Your instructions: Repeat every entry exactly as given.

Extracted entries:
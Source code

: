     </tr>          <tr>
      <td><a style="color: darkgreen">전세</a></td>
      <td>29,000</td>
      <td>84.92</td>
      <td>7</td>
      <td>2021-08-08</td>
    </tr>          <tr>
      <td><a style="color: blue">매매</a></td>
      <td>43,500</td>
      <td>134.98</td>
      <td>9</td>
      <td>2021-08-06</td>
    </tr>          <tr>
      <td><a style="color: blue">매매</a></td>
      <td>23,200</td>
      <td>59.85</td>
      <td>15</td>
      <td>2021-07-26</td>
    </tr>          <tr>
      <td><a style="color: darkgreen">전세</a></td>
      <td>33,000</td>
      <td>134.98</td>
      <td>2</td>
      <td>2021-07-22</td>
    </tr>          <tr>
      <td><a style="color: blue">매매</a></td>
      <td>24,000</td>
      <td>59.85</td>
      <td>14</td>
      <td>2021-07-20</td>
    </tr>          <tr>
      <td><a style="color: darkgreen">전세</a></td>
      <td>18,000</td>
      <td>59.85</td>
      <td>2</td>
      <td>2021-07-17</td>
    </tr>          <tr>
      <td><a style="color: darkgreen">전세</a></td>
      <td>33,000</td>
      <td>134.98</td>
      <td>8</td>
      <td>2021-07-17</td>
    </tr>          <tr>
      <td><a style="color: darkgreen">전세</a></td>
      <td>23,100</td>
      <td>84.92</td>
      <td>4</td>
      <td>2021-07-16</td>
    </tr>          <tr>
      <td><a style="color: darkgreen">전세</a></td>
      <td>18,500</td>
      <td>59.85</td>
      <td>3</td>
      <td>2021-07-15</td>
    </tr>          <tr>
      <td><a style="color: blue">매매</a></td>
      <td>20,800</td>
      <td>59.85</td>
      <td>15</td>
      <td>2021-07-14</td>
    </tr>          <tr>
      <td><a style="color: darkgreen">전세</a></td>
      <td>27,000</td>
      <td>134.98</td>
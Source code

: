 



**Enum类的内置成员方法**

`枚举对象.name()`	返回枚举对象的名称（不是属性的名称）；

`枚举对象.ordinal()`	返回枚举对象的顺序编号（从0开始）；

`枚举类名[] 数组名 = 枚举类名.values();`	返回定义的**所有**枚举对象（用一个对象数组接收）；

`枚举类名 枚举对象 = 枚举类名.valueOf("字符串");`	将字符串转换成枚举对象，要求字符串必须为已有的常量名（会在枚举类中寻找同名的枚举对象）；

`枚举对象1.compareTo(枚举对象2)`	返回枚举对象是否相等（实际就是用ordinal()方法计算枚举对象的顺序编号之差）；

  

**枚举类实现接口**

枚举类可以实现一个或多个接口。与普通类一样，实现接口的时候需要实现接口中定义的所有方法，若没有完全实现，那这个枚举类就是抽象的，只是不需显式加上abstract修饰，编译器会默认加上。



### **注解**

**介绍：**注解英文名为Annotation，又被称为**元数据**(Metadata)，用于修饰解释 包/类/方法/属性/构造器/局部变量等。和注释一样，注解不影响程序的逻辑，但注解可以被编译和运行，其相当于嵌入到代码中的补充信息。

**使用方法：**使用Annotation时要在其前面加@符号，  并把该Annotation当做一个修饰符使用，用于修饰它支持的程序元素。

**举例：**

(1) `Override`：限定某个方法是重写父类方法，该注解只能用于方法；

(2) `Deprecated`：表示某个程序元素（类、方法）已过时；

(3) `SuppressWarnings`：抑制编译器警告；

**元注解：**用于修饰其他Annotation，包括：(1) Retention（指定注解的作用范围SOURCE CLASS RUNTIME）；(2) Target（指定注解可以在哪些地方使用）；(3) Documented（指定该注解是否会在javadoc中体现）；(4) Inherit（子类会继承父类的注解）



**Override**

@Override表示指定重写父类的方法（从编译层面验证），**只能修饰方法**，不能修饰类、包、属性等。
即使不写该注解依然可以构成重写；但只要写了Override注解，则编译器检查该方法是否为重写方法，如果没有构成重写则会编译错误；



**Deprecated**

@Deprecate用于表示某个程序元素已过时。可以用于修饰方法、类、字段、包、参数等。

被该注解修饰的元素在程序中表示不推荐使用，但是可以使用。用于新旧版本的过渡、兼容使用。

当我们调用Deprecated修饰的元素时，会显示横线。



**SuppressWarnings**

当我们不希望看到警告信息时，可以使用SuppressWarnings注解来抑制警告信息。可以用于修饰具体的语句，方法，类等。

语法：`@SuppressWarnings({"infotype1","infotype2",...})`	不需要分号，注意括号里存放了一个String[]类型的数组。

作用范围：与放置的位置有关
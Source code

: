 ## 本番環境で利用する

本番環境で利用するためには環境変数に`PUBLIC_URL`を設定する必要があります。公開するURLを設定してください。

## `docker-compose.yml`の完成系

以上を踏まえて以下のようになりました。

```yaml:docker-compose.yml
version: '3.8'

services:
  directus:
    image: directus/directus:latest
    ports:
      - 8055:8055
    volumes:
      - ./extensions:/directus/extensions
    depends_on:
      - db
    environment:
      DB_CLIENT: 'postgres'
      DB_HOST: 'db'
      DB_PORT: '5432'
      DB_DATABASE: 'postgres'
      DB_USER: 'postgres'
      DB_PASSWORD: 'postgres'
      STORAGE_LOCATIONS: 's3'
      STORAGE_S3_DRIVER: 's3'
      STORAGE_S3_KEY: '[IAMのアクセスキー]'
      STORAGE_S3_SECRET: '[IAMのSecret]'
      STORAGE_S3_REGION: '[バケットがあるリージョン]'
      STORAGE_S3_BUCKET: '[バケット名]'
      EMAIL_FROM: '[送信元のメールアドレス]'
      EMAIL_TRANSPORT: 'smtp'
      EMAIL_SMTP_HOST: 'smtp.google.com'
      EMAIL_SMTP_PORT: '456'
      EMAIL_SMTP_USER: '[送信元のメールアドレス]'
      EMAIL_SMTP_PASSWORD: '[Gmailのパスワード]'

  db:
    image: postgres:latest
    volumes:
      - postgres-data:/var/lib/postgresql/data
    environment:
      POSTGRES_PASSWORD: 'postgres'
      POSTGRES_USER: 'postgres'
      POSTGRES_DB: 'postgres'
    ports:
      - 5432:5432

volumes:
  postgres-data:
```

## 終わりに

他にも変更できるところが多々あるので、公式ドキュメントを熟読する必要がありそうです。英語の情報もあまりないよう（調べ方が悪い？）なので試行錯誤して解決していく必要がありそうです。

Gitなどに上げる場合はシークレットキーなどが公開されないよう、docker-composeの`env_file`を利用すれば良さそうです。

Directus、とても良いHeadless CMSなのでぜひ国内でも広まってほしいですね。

Result of the task:
Source code

:     </tr>          <tr>
      <td><a style="color: darkgreen">전세</a></td>
      <td>29,000</td>
      <td>84.92</td>
      <td>7</td>
      <td>2021-08-08</td>
    </tr>          <tr>
      <td><a style="color: blue">매매</a></td>
      <td>43,500</td>
      <td>134.98</td>
      <td>9</td>
      <td>2021-08-06</td>
    </tr>          <tr>
      <td><a style="color: blue">매매</a></td>
      <td>23,200</td>
      <td>59.85</td>
      <td>15</td>
      <td>2021-07-26</td>
    </tr>          <tr>
      <td><a style="color: darkgreen">전세</a></td>
      <td>33,000</td>
      <td>134.98</td>
      <td>2</td>
      <td>2021-07-22</td>
    </tr>          <tr>
      <td><a style="color: blue">매매</a></td>
      <td>24,000</td>
      <td>59.85</td>
      <td>14</td>
      <td>2021-07-20</td>
    </tr>          <tr>
      <td><a style="color: darkgreen">전세</a></td>
      <td>18,000</td>
      <td>59.85</td>
      <td>2</td>
      <td>2021-07-17</td>
    </tr>          <tr>
      <td><a style="color: darkgreen">전세</a></td>
      <td>33,000</td>
      <td>134.98</td>
      <td>8</td>
      <td>2021-07-17</td>
    </tr>          <tr>
      <td><a style="color: darkgreen">전세</a></td>
      <td>23,100</td>
      <td>84.92</td>
      <td>4</td>
      <td>2021-07-16</td>
    </tr>          <tr>
      <td><a style="color: darkgreen">전세</a></td>
      <td>18,500</td>
      <td>59.85</td>
      <td>3</td>
      <td>2021-07-15</td>
    </tr>          <tr>
      <td><a style="color: blue">매매</a></td>
      <td>20,800</td>
      <td>59.85</td>
      <td>15</td>
      <td>2021-07-14</td>
    </tr>          <tr>
      <td><a style="color: darkgreen">전세</a></td>
      <td>27,000</td>
      <td>134.98</td>
Source code

: 



**Enum类的内置成员方法**

`枚举对象.name()`	返回枚举对象的名称（不是属性的名称）；

`枚举对象.ordinal()`	返回枚举对象的顺序编号（从0开始）；

`枚举类名[] 数组名 = 枚举类名.values();`	返回定义的**所有**枚举对象（用一个对象数组接收）；

`枚举类名 枚举对象 = 枚举类名.valueOf("字符串");`	将字符串转换成枚举对象，要求字符串必须为已有的常量名（会在枚举类中寻找同名的枚举对象）；

`枚举对象1.compareTo(枚举对象2)`	返回枚举对象是否相等（实际就是用ordinal()方法计算枚举对象的顺序编号之差）；

  

**枚举类实现接口**

枚举类可以实现一个或多个接口。与普通类一样，实现接口的时候需要实现接口中定义的所有方法，若没有完全实现，那这个枚举类就是抽象的，只是不需显式加上abstract修饰，编译器会默认加上。



### **注解**

**介绍：**注解英文名为Annotation，又被称为**元数据**(Metadata)，用于修饰解释 包/类/方法/属性/构造器/局部变量等。和注释一样，注解不影响程序的逻辑，但注解可以被编译和运行，其相当于嵌入到代码中的补充信息。

**使用方法：**使用Annotation时要在其前面加@符号，  并把该Annotation当做一个修饰符使用，用于修饰它支持的程序元素。

**举例：**

(1) `Override`：限定某个方法是重写父类方法，该注解只能用于方法；

(2) `Deprecated`：表示某个程序元素（类、方法）已过时；

(3) `SuppressWarnings`：抑制编译器警告；

**元注解：**用于修饰其他Annotation，包括：(1) Retention（指定注解的作用范围SOURCE CLASS RUNTIME）；(2) Target（指定注解可以在哪些地方使用）；(3) Documented（指定该注解是否会在javadoc中体现）；(4) Inherit（子类会继承父类的注解）



**Override**

@Override表示指定重写父类的方法（从编译层面验证），**只能修饰方法**，不能修饰类、包、属性等。
即使不写该注解依然可以构成重写；但只要写了Override注解，则编译器检查该方法是否为重写方法，如果没有构成重写则会编译错误；



**Deprecated**

@Deprecate用于表示某个程序元素已过时。可以用于修饰方法、类、字段、包、参数等。

被该注解修饰的元素在程序中表示不推荐使用，但是可以使用。用于新旧版本的过渡、兼容使用。

当我们调用Deprecated修饰的元素时，会显示横线。



**SuppressWarnings**

当我们不希望看到警告信息时，可以使用SuppressWarnings注解来抑制警告信息。可以用于修饰具体的语句，方法，类等。

语法：`@SuppressWarnings({"infotype1","infotype2",...})`	不需要分号，注意括号里存放了一个String[]类型的数组。

作用范围：与放置的位置有关
Source code

: ## 本番環境で利用する

本番環境で利用するためには環境変数に`PUBLIC_URL`を設定する必要があります。公開するURLを設定してください。

## `docker-compose.yml`の完成系

以上を踏まえて以下のようになりました。

```yaml:docker-compose.yml
version: '3.8'

services:
  directus:
    image: directus/directus:latest
    ports:
      - 8055:8055
    volumes:
      - ./extensions:/directus/extensions
    depends_on:
      - db
    environment:
      DB_CLIENT: 'postgres'
      DB_HOST: 'db'
      DB_PORT: '5432'
      DB_DATABASE: 'postgres'
      DB_USER: 'postgres'
      DB_PASSWORD: 'postgres'
      STORAGE_LOCATIONS: 's3'
      STORAGE_S3_DRIVER: 's3'
      STORAGE_S3_KEY: '[IAMのアクセスキー]'
      STORAGE_S3_SECRET: '[IAMのSecret]'
      STORAGE_S3_REGION: '[バケットがあるリージョン]'
      STORAGE_S3_BUCKET: '[バケット名]'
      EMAIL_FROM: '[送信元のメールアドレス]'
      EMAIL_TRANSPORT: 'smtp'
      EMAIL_SMTP_HOST: 'smtp.google.com'
      EMAIL_SMTP_PORT: '456'
      EMAIL_SMTP_USER: '[送信元のメールアドレス]'
      EMAIL_SMTP_PASSWORD: '[Gmailのパスワード]'

  db:
    image: postgres:latest
    volumes:
      - postgres-data:/var/lib/postgresql/data
    environment:
      POSTGRES_PASSWORD: 'postgres'
      POSTGRES_USER: 'postgres'
      POSTGRES_DB: 'postgres'
    ports:
      - 5432:5432

volumes:
  postgres-data:
```

## 終わりに

他にも変更できるところが多々あるので、公式ドキュメントを熟読する必要がありそうです。英語の情報もあまりないよう（調べ方が悪い？）なので試行錯誤して解決していく必要がありそうです。

Gitなどに上げる場合はシークレットキーなどが公開されないよう、docker-composeの`env_file`を利用すれば良さそうです。

Directus、とても良いHeadless CMSなのでぜひ国内でも広まってほしいですね。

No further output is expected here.